ARTS . Theater Review

Snowed Under

A new Christmas show succeeds with satire.

Published: Nov 29, 2006

New Christmas shows struggle against the enduring popularity of A Christmas Carol; some merely repeat or reinvent it, while a few succeed by satirizing it. The Act II Playhouse's area premiere of Every Christmas Story Ever Told — written by the Cape May Stage creative team of Michael Carleton, John Alvarez, and Jim Fitzgerald — borrows the format the Reduced Shakespeare Company uses on the Bard, the Bible and American history, to assemble pastiches of ... well, the title says it all.

Lenny Haas wants to recite A Christmas Carol aside a roaring fire, Matt Pfeiffer believes in holiday magic and Nathan Holt comes up with the idea to replace Dickens with all the great Christmas stories ever told — on television. American BHCs (Beloved Holiday Classics) arrive not through books, plays or carols, but in the specials repeated year after year on TV.

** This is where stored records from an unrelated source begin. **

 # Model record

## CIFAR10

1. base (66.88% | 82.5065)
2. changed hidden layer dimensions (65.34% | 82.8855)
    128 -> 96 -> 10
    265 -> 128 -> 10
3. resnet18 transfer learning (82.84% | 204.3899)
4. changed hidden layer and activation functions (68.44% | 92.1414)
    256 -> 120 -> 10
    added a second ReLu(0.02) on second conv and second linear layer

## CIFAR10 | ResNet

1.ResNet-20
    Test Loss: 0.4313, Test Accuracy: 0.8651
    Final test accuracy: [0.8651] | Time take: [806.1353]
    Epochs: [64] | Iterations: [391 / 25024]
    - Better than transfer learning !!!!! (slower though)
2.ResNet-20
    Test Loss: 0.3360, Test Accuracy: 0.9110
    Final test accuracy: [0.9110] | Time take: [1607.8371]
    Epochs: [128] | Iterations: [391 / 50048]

Director Peter Pryor's frenetic production matches the script's cleverness, but sags because it's so clearly just pushing our memory buttons with quick images — the Grinch, Charlie Brown, the claymation Rudolph (disguised "for copyright reasons" as a "green-nosed rein-goat"). Brief comic gems — a Donner Pass cannibalism joke, Santa's makeover by "Queer Eye for the Sleigh Guy," the elves' lament that they "don't get paid, can't get laid, drown ourselves in booze" — are bogged down by tired spoofs like "What's the deal with fruitcake?" And where's that modern BHC, A Christmas Story?!

A brief stab at "The Gift of the Magi" and an inspired bit twisting Dylan Thomas into a seafaring Bob Dylan, "A Child's Christmas with Whales," lead to a superb finale: Haas is finally allowed his Christmas Carol, but the guys mesh Dickens with It's A Wonderful Life. Haas alternates between Scrooge and George Bailey, with Pfeiffer playing all the other Wonderful Life characters while Holt provides all of Dickens'.

Pryor's production has a makeshift feel: Melissa Guyer's blandly hand-drawn backdrop hangs through the whole show to set up one unsuccessful gag repeated three times, and James Leitner's lighting is uncharacteristically generic, though William Pollock's costume pieces conjure source material convincingly.

We're won over, ultimately, by the performers' sincere enthusiasm, even though their caricatures are established one-dimensionally. They work so hard to remind us of all the stories we know already that we can't help but appreciate their labors. Every Christmas Story Ever Told is not so much a play as a punnish placeholder for the next great television BHC.

(m_cofta@citypaper.net)

Every Christmas Story Ever Told

Through Dec. 17, Act II Playhouse, 56 E. Butler Ave., Ambler, 215-654-0200, www.act2.org.